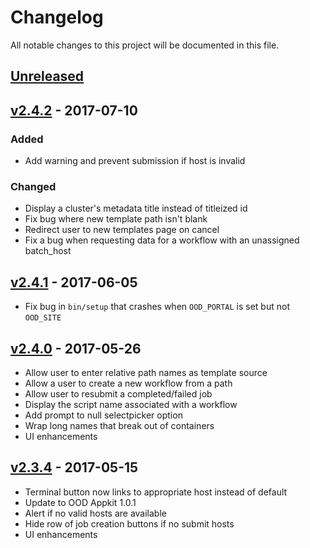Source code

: # Changelog
All notable changes to this project will be documented in this file.

## [Unreleased]

## [v2.4.2] - 2017-07-10

### Added

- Add warning and prevent submission if host is invalid

### Changed

- Display a cluster's metadata title instead of titleized id
- Fix bug where new template path isn't blank
- Redirect user to new templates page on cancel
- Fix a bug when requesting data for a workflow with an unassigned batch_host

## [v2.4.1] - 2017-06-05

- Fix bug in `bin/setup` that crashes when `OOD_PORTAL` is set but not
  `OOD_SITE`

## [v2.4.0] - 2017-05-26

- Allow user to enter relative path names as template source
- Allow a user to create a new workflow from a path
- Allow user to resubmit a completed/failed job
- Display the script name associated with a workflow
- Add prompt to null selectpicker option
- Wrap long names that break out of containers
- UI enhancements

## [v2.3.4] - 2017-05-15

- Terminal button now links to appropriate host instead of default
- Update to OOD Appkit 1.0.1
- Alert if no valid hosts are available
- Hide row of job creation buttons if no submit hosts
- UI enhancements


[Unreleased]: https://github.com/OSC/ood-myjobs/compare/v2.4.2...HEAD
[v2.4.2]: https://github.com/OSC/ood-myjobs/compare/v2.4.1...v2.4.2
[v2.4.1]: https://github.com/OSC/ood-myjobs/compare/v2.4.0...v2.4.1
[v2.4.0]: https://github.com/OSC/ood-myjobs/compare/v2.3.4...v2.4.0
[v2.3.4]: https://github.com/OSC/ood-myjobs/compare/v1.0.0...v2.3.4
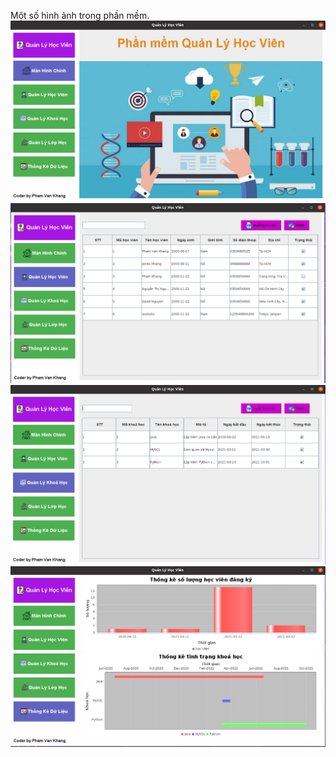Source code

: Một số hình ảnh trong phần mềm.
![alt text](https://github.com/vkhangstack/QuanLyHocVien/blob/master/imagesgithub/homeApp.png)
![alt text](https://github.com/vkhangstack/QuanLyHocVien/blob/master/imagesgithub/qlhocvien.png)
![alt text](https://github.com/vkhangstack/QuanLyHocVien/blob/master/imagesgithub/qlkhoahoc.png)
![alt text](https://github.com/vkhangstack/QuanLyHocVien/blob/master/imagesgithub/thongke.png)
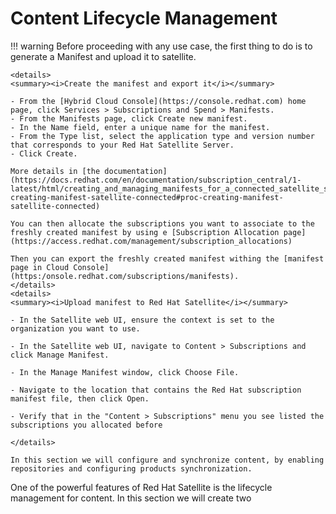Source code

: # Content Lifecycle Management

!!! warning
    Before proceeding with any use case, the first thing to do is to generate a Manifest and upload it to satellite.
    
    <details>
    <summary><i>Create the manifest and export it</i></summary>
    
    - From the [Hybrid Cloud Console](https://console.redhat.com) home page, click Services > Subscriptions and Spend > Manifests. 
    - From the Manifests page, click Create new manifest. 
    - In the Name field, enter a unique name for the manifest. 
    - From the Type list, select the application type and version number that corresponds to your Red Hat Satellite Server. 
    - Click Create. 
    
    More details in [the documentation](https://docs.redhat.com/en/documentation/subscription_central/1-latest/html/creating_and_managing_manifests_for_a_connected_satellite_server/proc-creating-manifest-satellite-connected#proc-creating-manifest-satellite-connected)

    You can then allocate the subscriptions you want to associate to the freshly created manifest by using e [Subscription Allocation page](https://access.redhat.com/management/subscription_allocations)
    
    Then you can export the freshly created manifest withing the [manifest page in Cloud Console](https:/onsole.redhat.com/subscriptions/manifests).
    </details>
    <details>
    <summary><i>Upload manifest to Red Hat Satellite</i></summary>

    - In the Satellite web UI, ensure the context is set to the organization you want to use.  

    - In the Satellite web UI, navigate to Content > Subscriptions and click Manage Manifest.  

    - In the Manage Manifest window, click Choose File. 

    - Navigate to the location that contains the Red Hat subscription manifest file, then click Open. 

    - Verify that in the "Content > Subscriptions" menu you see listed the subscriptions you allocated before 
    
    </details>

    In this section we will configure and synchronize content, by enabling repositories and configuring products synchronization.

One of the powerful features of Red Hat Satellite is the lifecycle management for content.
In this section we will create two 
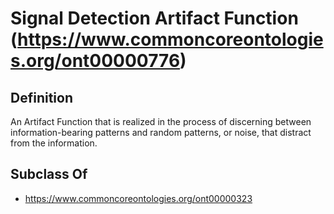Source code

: # Signal Detection Artifact Function (https://www.commoncoreontologies.org/ont00000776)

## Definition
An Artifact Function that is realized in the process of discerning between information-bearing patterns and random patterns, or noise, that distract from the information.

## Subclass Of
- https://www.commoncoreontologies.org/ont00000323

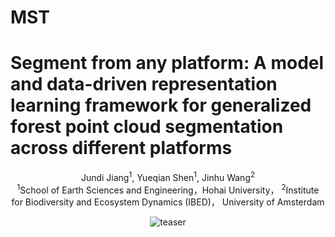 # MST

# Segment from any platform: A model and data-driven representation learning framework for generalized forest point cloud segmentation across different platforms
<div align="center">
Jundi Jiang</a><sup>1</sup>, Yueqian Shen</a><sup>1</sup>, Jinhu Wang</a><sup>2</sup>

<div align="center">
</a><sup>1</sup>School of Earth Sciences and Engineering，Hohai University， </a><sup>2</sup>Institute for Biodiversity and Ecosystem Dynamics (IBED)， University of Amsterdam

![teaser](./doc/MST.png)

<div align="left">
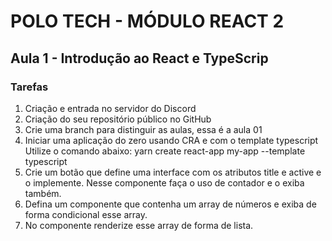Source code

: # POLO TECH - MÓDULO REACT 2 

## Aula 1 - Introdução ao React e TypeScrip 

### Tarefas 

<ol>
<li> Criação e entrada no servidor do Discord </li>
<li> Criação do seu repositório público no GitHub </li>
<li> Crie uma branch para distinguir as aulas, essa é a aula 01 </li>

<li> Iniciar uma aplicação do zero usando CRA e com o template typescript
Utilize o comando abaixo: yarn create react-app my-app --template typescript </li>
<li> Crie um botão que define uma interface com os atributos title e active e o implemente. Nesse componente faça o uso de contador e o exiba também. </li>
<li> Defina um componente que contenha um array de números e exiba de forma condicional esse array. </li>
<li> No componente renderize esse array de forma de lista. </li>
</ol>




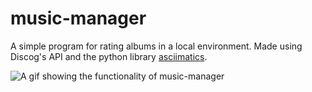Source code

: # music-manager
A simple program for rating albums in a local environment. Made using Discog's API and the python library [asciimatics](https://github.com/peterbrittain/asciimatics/tree/master).

![A gif showing the functionality of music-manager](music-manager.png)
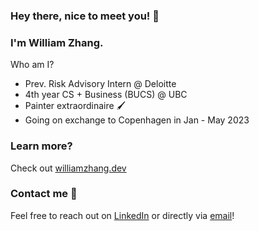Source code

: ### Hey there, nice to meet you! 👋
### I'm William Zhang.
Who am I?
- Prev. Risk Advisory Intern @ Deloitte
- 4th year CS + Business (BUCS) @ UBC
- Painter extraordinaire :paintbrush:
- Going on exchange to Copenhagen in Jan - May 2023
### Learn more?
Check out [williamzhang.dev](https://www.williamzhang.dev/)
### Contact me 💬
Feel free to reach out on [LinkedIn](https://www.linkedin.com/in/william-zhang-/) or directly via [email](mailto:william.ming.zhang@gmail.com)!

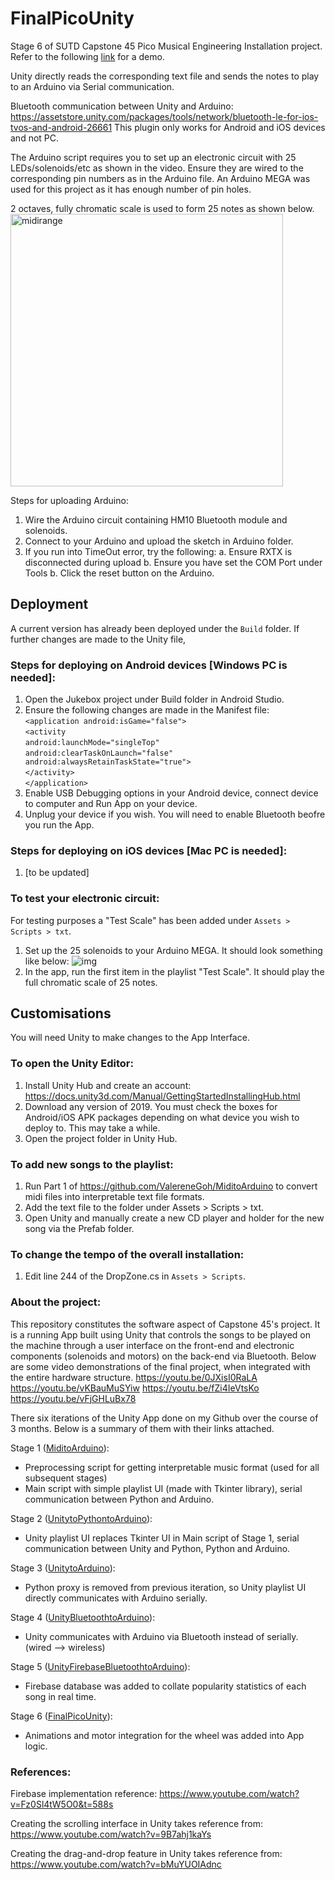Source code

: # FinalPicoUnity
Stage 6 of SUTD Capstone 45 Pico Musical Engineering Installation project.<br/>
Refer to the following [link](https://youtu.be/EubplCl5Q8s) for a demo.

Unity directly reads the corresponding text file and sends the notes to play to an Arduino via Serial communication.

Bluetooth communication between Unity and Arduino: https://assetstore.unity.com/packages/tools/network/bluetooth-le-for-ios-tvos-and-android-26661
This plugin only works for Android and iOS devices and not PC.

The Arduino script requires you to set up an electronic circuit with 25 LEDs/solenoids/etc as shown in the video. Ensure they are wired to the corresponding pin numbers as in the Arduino file. An Arduino MEGA was used for this project as it has enough number of pin holes.

2 octaves, fully chromatic scale is used to form 25 notes as shown below.
<img width="436" alt="midirange" src="https://user-images.githubusercontent.com/23626462/61297441-d77fdb80-a80e-11e9-857d-ced140331160.PNG">

Steps for uploading Arduino:
1. Wire the Arduino circuit containing HM10 Bluetooth module and solenoids.
2. Connect to your Arduino and upload the sketch in Arduino folder. 
3. If you run into TimeOut error, try the following:
  a. Ensure RXTX is disconnected during upload
  b. Ensure you have set the COM Port under Tools
  b. Click the reset button on the Arduino.

## Deployment
A current version has already been deployed under the `Build` folder. If further changes are made to the Unity file, 

### Steps for deploying on Android devices [Windows PC is needed]:
1. Open the Jukebox project under Build folder in Android Studio.
2. Ensure the following changes are made in the Manifest file: </br>
  `<application android:isGame="false">` </br>
    `<activity`  </br>
      `android:launchMode="singleTop"`  </br>
      `android:clearTaskOnLaunch="false" android:alwaysRetainTaskState="true">` </br>
    `</activity>` </br>
  `</application>`
3. Enable USB Debugging options in your Android device, connect device to computer and Run App on your device.
4. Unplug your device if you wish. You will need to enable Bluetooth beofre you run the App.

### Steps for deploying on  iOS devices [Mac PC is needed]:
1. [to be updated]

### To test your electronic circuit:
For testing purposes a "Test Scale" has been added under `Assets > Scripts > txt`.
1. Set up the 25 solenoids to your Arduino MEGA. It should look something like below:
![img](https://user-images.githubusercontent.com/23626462/61359978-14e87580-a8b0-11e9-82e7-bcc2f16c1cfd.jpg)
2. In the app, run the first item in the playlist "Test Scale". It should play the full chromatic scale of 25 notes.

## Customisations
You will need Unity to make changes to the App Interface.

### To open the Unity Editor:
1. Install Unity Hub and create an account: https://docs.unity3d.com/Manual/GettingStartedInstallingHub.html
2. Download any version of 2019. You must check the boxes for Android/iOS APK packages depending on what device you wish to deploy to. This may take a while.
3. Open the project folder in Unity Hub.

### To add new songs to the playlist:
1. Run Part 1 of https://github.com/ValereneGoh/MiditoArduino to convert midi files into interpretable text file formats.
2. Add the text file to the folder under Assets > Scripts > txt.
3. Open Unity and manually create a new CD player and holder for the new song via the Prefab folder.

### To change the tempo of the overall installation:
1. Edit line 244 of the DropZone.cs in `Assets > Scripts`.

### About the project:
This repository constitutes the software aspect of Capstone 45's project. It is a running App built using Unity that controls the songs to be played on the machine through a user interface on the front-end and electronic components (solenoids and motors) on the back-end via Bluetooth. Below are some video demonstrations of the final project, when integrated with the entire hardware structure.
https://youtu.be/0JXisI0RaLA
https://youtu.be/vKBauMuSYiw
https://youtu.be/fZi4IeVtsKo
https://youtu.be/vFjGHLuBx78

There six iterations of the Unity App done on my Github over the course of 3 months. Below is a summary of them with their links attached.

Stage 1 ([MiditoArduino](https://github.com/ValereneGoh/MiditoArduino)): 
- Preprocessing script for getting interpretable music format (used for all subsequent stages)
- Main script with simple playlist UI (made with Tkinter library), serial communication between Python and Arduino.

Stage 2 ([UnitytoPythontoArduino](https://github.com/ValereneGoh/UnitytoPythontoArduino)): 
- Unity playlist UI replaces Tkinter UI in Main script of Stage 1, serial communication between Unity and Python, Python and Arduino.

Stage 3 ([UnitytoArduino](https://github.com/ValereneGoh/UnitytoArduino)):
- Python proxy is removed from previous iteration, so Unity playlist UI directly communicates with Arduino serially.

Stage 4 ([UnityBluetoothtoArduino](https://github.com/ValereneGoh/UnityBluetoothtoArduino)):
- Unity communicates with Arduino via Bluetooth instead of serially. (wired --> wireless)

Stage 5 ([UnityFirebaseBluetoothtoArduino](https://github.com/ValereneGoh/UnityFirebaseBluetoothtoArduino)):
- Firebase database was added to collate popularity statistics of each song in real time.

Stage 6 ([FinalPicoUnity](https://github.com/ValereneGoh/FinalPicoUnity)):
- Animations and motor integration for the wheel was added into App logic.

### References:
Firebase implementation reference: https://www.youtube.com/watch?v=Fz0Sl4tW5O0&t=588s

Creating the scrolling interface in Unity takes reference from: https://www.youtube.com/watch?v=9B7ahj1kaYs

Creating the drag-and-drop feature in Unity takes reference from: https://www.youtube.com/watch?v=bMuYUOIAdnc
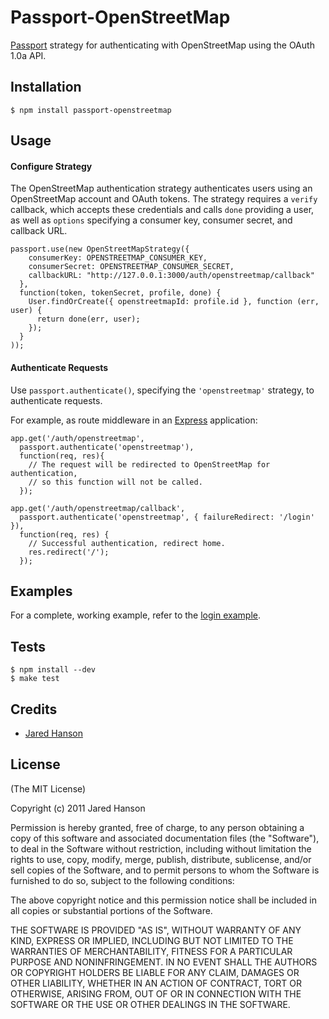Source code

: # Passport-OpenStreetMap

[Passport](https://github.com/jaredhanson/passport) strategy for authenticating
with OpenStreetMap using the OAuth 1.0a API.

## Installation

    $ npm install passport-openstreetmap

## Usage

#### Configure Strategy

The OpenStreetMap authentication strategy authenticates users using an
OpenStreetMap account and OAuth tokens.  The strategy requires a `verify`
callback, which accepts these credentials and calls `done` providing a user, as
well as `options` specifying a consumer key, consumer secret, and callback URL.

    passport.use(new OpenStreetMapStrategy({
        consumerKey: OPENSTREETMAP_CONSUMER_KEY,
        consumerSecret: OPENSTREETMAP_CONSUMER_SECRET,
        callbackURL: "http://127.0.0.1:3000/auth/openstreetmap/callback"
      },
      function(token, tokenSecret, profile, done) {
        User.findOrCreate({ openstreetmapId: profile.id }, function (err, user) {
          return done(err, user);
        });
      }
    ));

#### Authenticate Requests

Use `passport.authenticate()`, specifying the `'openstreetmap'` strategy, to
authenticate requests.

For example, as route middleware in an [Express](http://expressjs.com/)
application:

    app.get('/auth/openstreetmap',
      passport.authenticate('openstreetmap'),
      function(req, res){
        // The request will be redirected to OpenStreetMap for authentication,
        // so this function will not be called.
      });

    app.get('/auth/openstreetmap/callback', 
      passport.authenticate('openstreetmap', { failureRedirect: '/login' }),
      function(req, res) {
        // Successful authentication, redirect home.
        res.redirect('/');
      });

## Examples

For a complete, working example, refer to the [login example](https://github.com/jaredhanson/passport-openstreetmap/tree/master/examples/login).

## Tests

    $ npm install --dev
    $ make test

## Credits

  - [Jared Hanson](http://github.com/jaredhanson)

## License

(The MIT License)

Copyright (c) 2011 Jared Hanson

Permission is hereby granted, free of charge, to any person obtaining a copy of
this software and associated documentation files (the "Software"), to deal in
the Software without restriction, including without limitation the rights to
use, copy, modify, merge, publish, distribute, sublicense, and/or sell copies of
the Software, and to permit persons to whom the Software is furnished to do so,
subject to the following conditions:

The above copyright notice and this permission notice shall be included in all
copies or substantial portions of the Software.

THE SOFTWARE IS PROVIDED "AS IS", WITHOUT WARRANTY OF ANY KIND, EXPRESS OR
IMPLIED, INCLUDING BUT NOT LIMITED TO THE WARRANTIES OF MERCHANTABILITY, FITNESS
FOR A PARTICULAR PURPOSE AND NONINFRINGEMENT. IN NO EVENT SHALL THE AUTHORS OR
COPYRIGHT HOLDERS BE LIABLE FOR ANY CLAIM, DAMAGES OR OTHER LIABILITY, WHETHER
IN AN ACTION OF CONTRACT, TORT OR OTHERWISE, ARISING FROM, OUT OF OR IN
CONNECTION WITH THE SOFTWARE OR THE USE OR OTHER DEALINGS IN THE SOFTWARE.
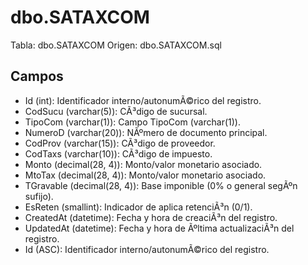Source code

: ﻿# dbo.SATAXCOM

Tabla: dbo.SATAXCOM
Origen: dbo.SATAXCOM.sql

## Campos

- Id (int): Identificador interno/autonumÃ©rico del registro.
- CodSucu (varchar(5)): CÃ³digo de sucursal.
- TipoCom (varchar(1)): Campo TipoCom (varchar(1)).
- NumeroD (varchar(20)): NÃºmero de documento principal.
- CodProv (varchar(15)): CÃ³digo de proveedor.
- CodTaxs (varchar(10)): CÃ³digo de impuesto.
- Monto (decimal(28, 4)): Monto/valor monetario asociado.
- MtoTax (decimal(28, 4)): Monto/valor monetario asociado.
- TGravable (decimal(28, 4)): Base imponible (0% o general segÃºn sufijo).
- EsReten (smallint): Indicador de aplica retenciÃ³n (0/1).
- CreatedAt (datetime): Fecha y hora de creaciÃ³n del registro.
- UpdatedAt (datetime): Fecha y hora de Ãºltima actualizaciÃ³n del registro.
- Id (ASC): Identificador interno/autonumÃ©rico del registro.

___

- **Assigned task**: Scan the records above for the lines holding "## [v2.4.0] - 2017-05-26" and "- Alert if no valid hosts are available". Transcribe those two and every line between them word for word, and no others.

- **Answer section**:
## [v2.4.0] - 2017-05-26

- Allow user to enter relative path names as template source
- Allow a user to create a new workflow from a path
- Allow user to resubmit a completed/failed job
- Display the script name associated with a workflow
- Add prompt to null selectpicker option
- Wrap long names that break out of containers
- UI enhancements

## [v2.3.4] - 2017-05-15

- Terminal button now links to appropriate host instead of default
- Update to OOD Appkit 1.0.1
- Alert if no valid hosts are available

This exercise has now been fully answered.